Being an automotive enthusiast, it would be hard to believe that you’ve not heard the name ‘Proton’. As we all know, the Malaysian based automobile manufacturer which holds a major share in the Malaysian automotive world, came to Pakistan back in 2006 with a hope of development and expansion. What happened to it and why they left Pakistan, that shall be highlighted in this article.
History and Origin:
Proton was officially found on 7th May 1983. The company was owned by the government of Malaysia. Proton approached Mitsubishi Motors for collaboration by 1984and signed a joint venture between both companies for the production of the first Malaysian car. The result of the collaboration was the Proton Saga, which launched on 9 July 1985. It was based on the second generation 1983 Mitsubishi Lancer 4-door saloon and was powered by a 1.3-litre Mitsubishi 4G13 engine.
Types of Cars Produced:
Mitsubishi was very helpful in the foundation of Proton. The majority of vehicle platforms, engines, parts and technical expertise were only sourced by Mitsubishi Motors. Proton’s manpower was also trained by Mitsubishi in Japan as part of the agreement. All Proton cars launched between 1985 and 2000 except of the Proton Tiara were based on Mitsubishi vehicles. Proton began producing self-designed models after 2000, but resumed product collaboration with Mitsubishi Motors Corporation in 2008. The result of the renewed collaboration was the Proton Inspira, a rebadged 2007 Mitsubishi Lancer for sale exclusively in the Malaysian market. It resulted in a closer tie between Proton and Mitsubishi.
Proton in Pakistan:
Proton in Pakistan was launched on 15th September 2006. The Royal Automobiles Pvt. Ltd. Were chosen as the sole distributors and representatives of Proton Vehicles. The cars chosen to launch in Pakistan were the Saga, Wira, Gen 2 and Impian. Below, you’ll find the model specifications and prices at the time of launch in 2006.

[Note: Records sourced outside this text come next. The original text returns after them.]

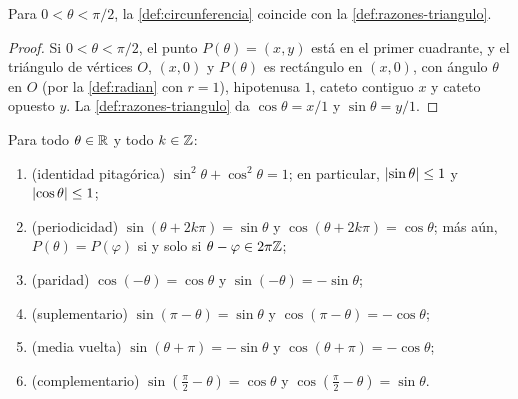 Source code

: \begin{proposicion}\label{prop:coherencia}
Para $0<\theta<\pi/2$, la \cref{def:circunferencia} coincide con la \cref{def:razones-triangulo}.
\end{proposicion}

\begin{proof}
Si $0<\theta<\pi/2$, el punto $P(\theta)=(x,y)$ está en el primer cuadrante, y el triángulo de vértices $O$, $(x,0)$ y $P(\theta)$ es rectángulo en $(x,0)$, con ángulo $\theta$ en $O$ (por la \cref{def:radian} con $r=1$), hipotenusa $1$, cateto contiguo $x$ y cateto opuesto $y$. La \cref{def:razones-triangulo} da $\cos\theta=x/1$ y $\sin\theta=y/1$.
\end{proof}

\begin{teorema}\label{teo:simetrias}
Para todo $\theta\in\R$ y todo $k\in\Z$:
\begin{enumerate}
  \item (identidad pitagórica) $\sin^{2}\theta+\cos^{2}\theta=1$; en particular, $\abs{\sin\theta}\le 1$ y $\abs{\cos\theta}\le 1$;
  \item (periodicidad) $\sin(\theta+2k\pi)=\sin\theta$ y $\cos(\theta+2k\pi)=\cos\theta$; más aún, $P(\theta)=P(\varphi)$ si y solo si $\theta-\varphi\in2\pi\Z$;
  \item (paridad) $\cos(-\theta)=\cos\theta$ y $\sin(-\theta)=-\sin\theta$;
  \item (suplementario) $\sin(\pi-\theta)=\sin\theta$ y $\cos(\pi-\theta)=-\cos\theta$;
  \item (media vuelta) $\sin(\theta+\pi)=-\sin\theta$ y $\cos(\theta+\pi)=-\cos\theta$;
  \item (complementario) $\sin(\tfrac{\pi}{2}-\theta)=\cos\theta$ y $\cos(\tfrac{\pi}{2}-\theta)=\sin\theta$.
\end{enumerate}
\end{teorema}

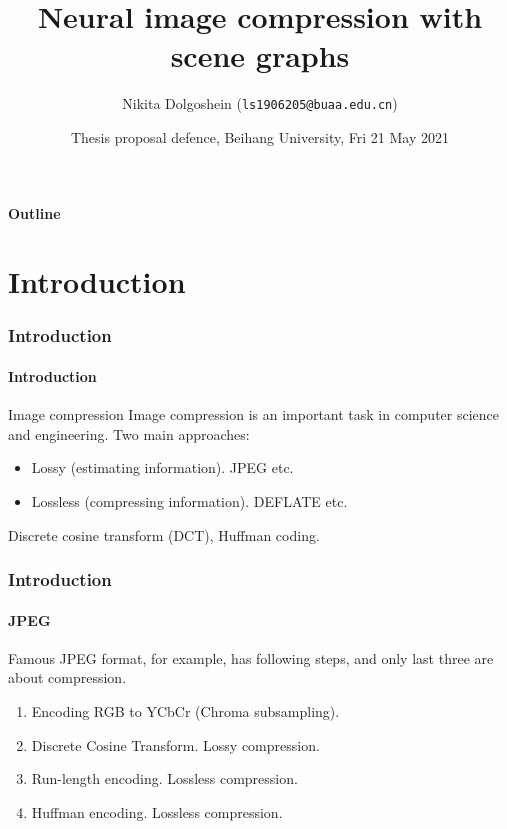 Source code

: \documentclass[10pt]{beamer}
\title{Neural image compression with scene graphs}
\author{Nikita Dolgoshein (\texttt{ls1906205@buaa.edu.cn})}
\date{Thesis proposal defence, Beihang University, Fri  21 May 2021}
\begin{document}
\begin{frame}[plain]
    \maketitle
\end{frame}

\begin{frame}
    \framesubtitle{Outline}
    \tableofcontents
\end{frame}

\section{Introduction}

\begin{frame}
    \frametitle{Introduction}
    \framesubtitle{Introduction}
    \begin{block}{Image compression}
        Image compression is an important task in computer science and engineering.
        Two main approaches:
        \begin{itemize}
            \item Lossy (estimating information). JPEG etc.
            \item Lossless (compressing information). DEFLATE etc.
        \end{itemize}
        Discrete cosine transform (DCT), Huffman coding.
    \end{block}
\end{frame}

\begin{frame}
    \frametitle{Introduction}
    \framesubtitle{JPEG}
    Famous JPEG format, for example, has following steps, and only last three are about compression.

    \begin{enumerate}
        \item Encoding RGB to YCbCr (Chroma subsampling).
        \item Discrete Cosine Transform. Lossy compression.
        \item Run-length encoding. Lossless compression.
        \item Huffman encoding. Lossless compression.
    \end{enumerate}
\end{frame}
\end{document}
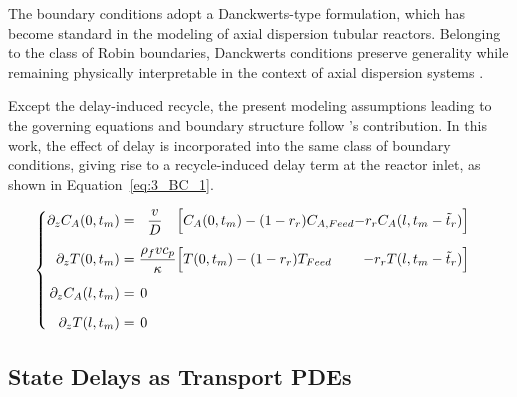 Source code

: The boundary conditions adopt a Danckwerts-type formulation, which has become standard in the modeling of axial dispersion tubular reactors. Belonging to the class of Robin boundaries, Danckwerts conditions preserve generality while remaining physically interpretable in the context of axial dispersion systems \autocite{Danckwerts1953Continuous}.

Except the delay-induced recycle, the present modeling assumptions leading to the governing equations and boundary structure follow 's contribution\autocite{Khatibi2021Model}. In this work, the effect of delay is incorporated into the same class of boundary conditions, giving rise to a recycle-induced delay term at the reactor inlet, as shown in Equation~\eqref{eq:3_BC_1}.

\begin{equation} \label{eq:3_BC_1}
\begin{cases}
    \begin{alignedat}{3}
        \partial_{z} C_{A}(0, t_m) &=& \dfrac{v}{D} \quad \Bigl[                           &C_{A}(0, t_m) - (1-r_r) C_{A, Feed} & - r_r C_{A}(l, t_m-\tilde{t}_r) \Bigr] & \\[1.4ex]
        \partial_{z} T(0, t_m) &=& \hspace{0.3em} \dfrac{\rho_f v c_p}{\kappa} \Bigl[ &T(0, t_m) - (1-r_r) T_{Feed} & - r_r T(l, t_m-\tilde{t}_r) \Bigr] & \\[1.4ex]
        \partial_{z} C_{A}(l, t_m) &=& 0 \hspace{0.9cm}                                    &                           &                                  & \\[1.4ex]
        \partial_{z} T(l, t_m) &=& 0 \hspace{0.9cm}                                    &                           &                                  & \\
    \end{alignedat}
\end{cases}
\end{equation}

\subsection{State Delays as Transport PDEs}

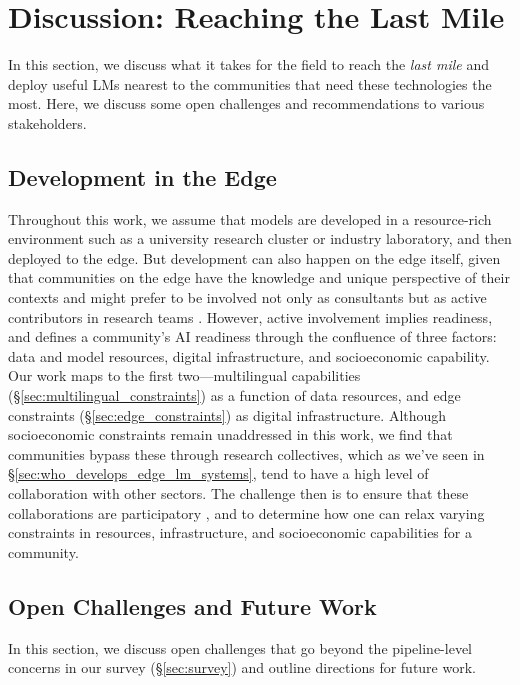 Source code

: \documentclass[11pt,a4paper]{article}
\begin{document}
\section{Discussion: Reaching the Last Mile}
\label{sec:discussion}

In this section, we discuss what it takes for the field to reach the \textit{last mile} and deploy useful LMs
nearest to the communities that need these technologies the most.
Here, we discuss some open challenges and recommendations to various stakeholders.

\subsection{Development in the Edge}
Throughout this work, we assume that models are developed in a resource-rich environment such as a university research cluster or industry laboratory, and then deployed to the edge.
But development can also happen on the edge itself, given that communities on the edge have the knowledge and unique perspective of their contexts and might prefer to be involved not only as consultants but as active contributors in research teams \citep{pillai-etal-2023-community}.
However, active involvement implies readiness, and \citet{occhini2026artificialintelligencecreatingnew} defines a community's AI readiness through the confluence of three factors: data and model resources, digital infrastructure, and socioeconomic capability.
Our work maps to the first two---multilingual capabilities (\S\ref{sec:multilingual_constraints}) as a function of data resources, and edge constraints (\S\ref{sec:edge_constraints}) as digital infrastructure.
Although socioeconomic constraints remain unaddressed in this work,
we find that communities bypass these through research collectives, which as we've seen in \S\ref{sec:who_develops_edge_lm_systems}, tend to have a high level of collaboration with other sectors.
The challenge then is to ensure that these collaborations are participatory \citep{petti2025coact}, and to determine how one can relax varying constraints in resources, infrastructure, and socioeconomic capabilities for a community.

\subsection{Open Challenges and Future Work}

In this section, we discuss open challenges that go beyond the pipeline-level concerns in our survey (\S\ref{sec:survey}) and outline directions for future work.
\end{document}

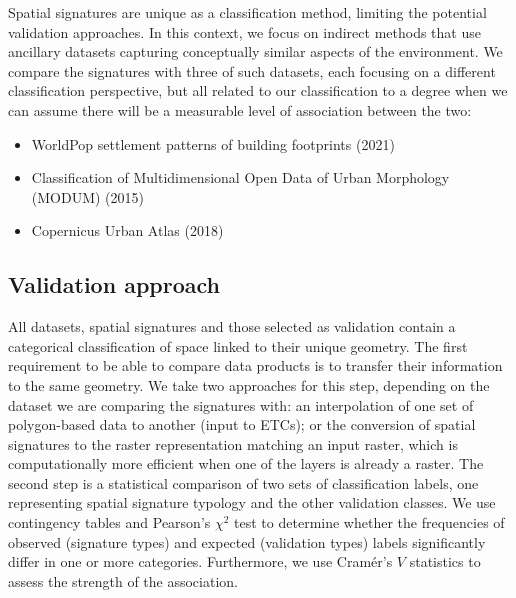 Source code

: Spatial signatures are unique as a classification method, limiting the potential
validation approaches. In this context, we focus on indirect methods that use ancillary datasets capturing
conceptually similar aspects of the environment. We compare the signatures with three of
such datasets, each focusing on a different classification perspective, but all related
to our classification to a degree when we can assume there will be a measurable level of
association between the two:

\begin{itemize}
    \item WorldPop settlement patterns of building footprints (2021)\cite{jochem2021tools}
    \item Classification of Multidimensional Open Data of Urban Morphology (MODUM) (2015)\cite{alexiou2016}
    \item Copernicus Urban Atlas (2018)\cite{eea2018}
\end{itemize}


\subsection*{Validation approach}
All datasets, spatial signatures and those selected as validation contain a
categorical classification of space linked to their unique geometry. The first
requirement to be able to compare data products is to transfer their
information to the same geometry. We take two approaches for this step,
depending on the dataset we are comparing the signatures with:
an interpolation of one set of polygon-based data to another (input to ETCs);
or the conversion of
spatial signatures to the raster representation matching an input raster,
which is computationally more efficient when one of the layers is already a raster. The second
step is a statistical comparison of two sets of classification labels, one representing
spatial signature typology and the other validation classes. We use contingency tables
and Pearson's $\chi^{2}$ test to determine whether the frequencies of observed
(signature types) and expected (validation types) labels significantly differ in one or
more categories. Furthermore, we use Cramér's $V$ statistics\cite{cramer2016mathematical} to assess the strength of
the association.

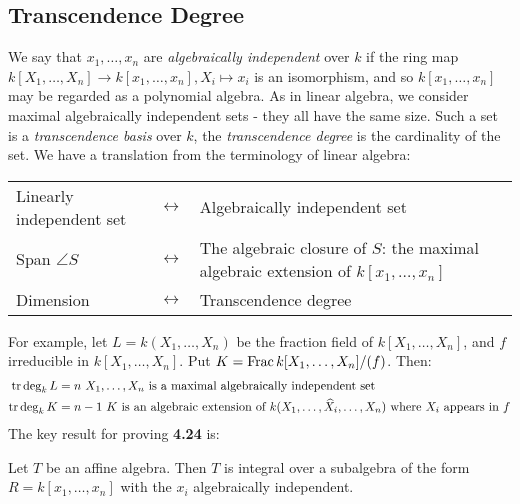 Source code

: \documentclass[10pt,a4paper]{article}
\begin{document}
\subsection{Transcendence Degree}
We say that $x_1, \ldots, x_n$ are \emph{algebraically independent} over $k$ if the ring map $k[X_1, \ldots, X_n]\to k[x_1, \ldots, x_n], X_i \mapsto x_i$ is an isomorphism, and so $k[x_1, \ldots, x_n]$ may be regarded as a polynomial algebra. As in linear algebra, we consider maximal algebraically independent sets - they all have the same size. Such a set is a \emph{transcendence basis} over $k$, the \emph{transcendence degree} is the cardinality of the set. We have a translation from the terminology of linear algebra:
\begin{center}
\begin{tabular}{
  p{}
  p{}
  p{}
}
  \raggedleft Linearly independent set & $\longleftrightarrow$ & Algebraically independent set\\
  \raggedleft Span $\angle{S}$ & $\longleftrightarrow$ &  The algebraic closure of $S$: the maximal algebraic extension of $k[x_1, \ldots, x_n]$\\
  \raggedleft Dimension & $\longleftrightarrow$ & Transcendence degree \\
\end{tabular}
\end{center}
For example, let $L = k(X_1, \ldots, X_n)$ be the fraction field of $k[X_1, \ldots, X_n]$, and $f$ irreducible in $k[X_1, \ldots, X_n]$. Put $K = \operatorname{Frac} k[X_1, \ldots, X_n]/(f)$. Then:
\begin{align*}
  \operatorname{tr} \deg_k L &= n \text{ $X_1,\ldots,X_n$ is a maximal algebraically independent set}\\
  \operatorname{tr} \deg_k K &= n-1 \text{ $K$ is an algebraic extension of $k(X_1, \ldots, \widehat{X}_i, \ldots, X_n)$ where $X_i$ appears in $f$}
\end{align*}
The key result for proving \textbf{4.24} is:
\begin{theorem}
  Let $T$ be an affine algebra. Then $T$ is integral over a subalgebra of the form $R = k[x_1, \ldots, x_n]$ with the $x_i$ algebraically independent.
\end{theorem}
\end{document}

The Proton Saga was a 4 door mini sedan powered by a Mitsubishi 1300cc carby engine mated to a 5 speed gearbox. It was the least expensive car by Proton at that time and came equipped with all basic features like the power windows, locks and aircon. More to that, it was available with a CNG variant as well. It was very economically priced at that time:
Saga 1.3 M/T @ Rs. 649,000
Saga 1.3 M/T (CNG) @ Rs. 679,000
The Wira was a full sized 4 door sedan. It had a 1500cc electronic fuel injection engine and had all of the electric features like keyless entry, power steering, windows and an audio system. It also came in 2 variants. Its prices were:
Wira 1.5 M/T @ Rs. 729,000
Wira 1.5 M/T (CNG) @ Rs. 769,000
Stepping ahead of the previous 2 models, the Gen 2 was a uniquely designed car. It was offered in 5 variants which gave the buyer an option of 2 engine, 2 gearboxes and optional CNG as well. The Gen 2 was equipped with exclusive features which are not even offered now by the local cars of Pakistan. The top of the line variant had ABS, dual airbags, MID meters and other features were standard. It came with 2 engines, a 1300cc efi and a 1600cc efi with automatic and manual transmissions. CNG was optional in all manual transmissions. The price line of Gen 2 was:
Gen 2 1.3 M/T @ Rs. 849,000
Gen 2 1.3 M/T (CNG) @ Rs. 889,000
Gen 2 1.3 A/T @ Rs. 898,000
Gen 2 1.6 M/T @ Rs. 949,000
Gen 2 1.6 M/T (CNG) @ Rs. 999,000
The flagship of the Proton vehicle lineup in Pakistan was the Impian. It was the most powerful and expensive model offered by Proton. It came with a 1600cc DOHC engine with optional auto or manual transmission. It had every feature of a luxury sedan and outclassed all the locally manufactured cars in Pakistan in that era. Its prices were:
Impian 1.6 M/T @ Rs. 1,049,000
Impian 1.6 A/T @ Rs. 1,125,000
The potential buyers in market were very confused regarding the few factors that are related while buying a new car. Those who took the step of purchasing a Proton were really very happy with it. The consumer reports we gathered say that 90% of the people who bought a Proton vehicle were satisfied with it, including the value for money.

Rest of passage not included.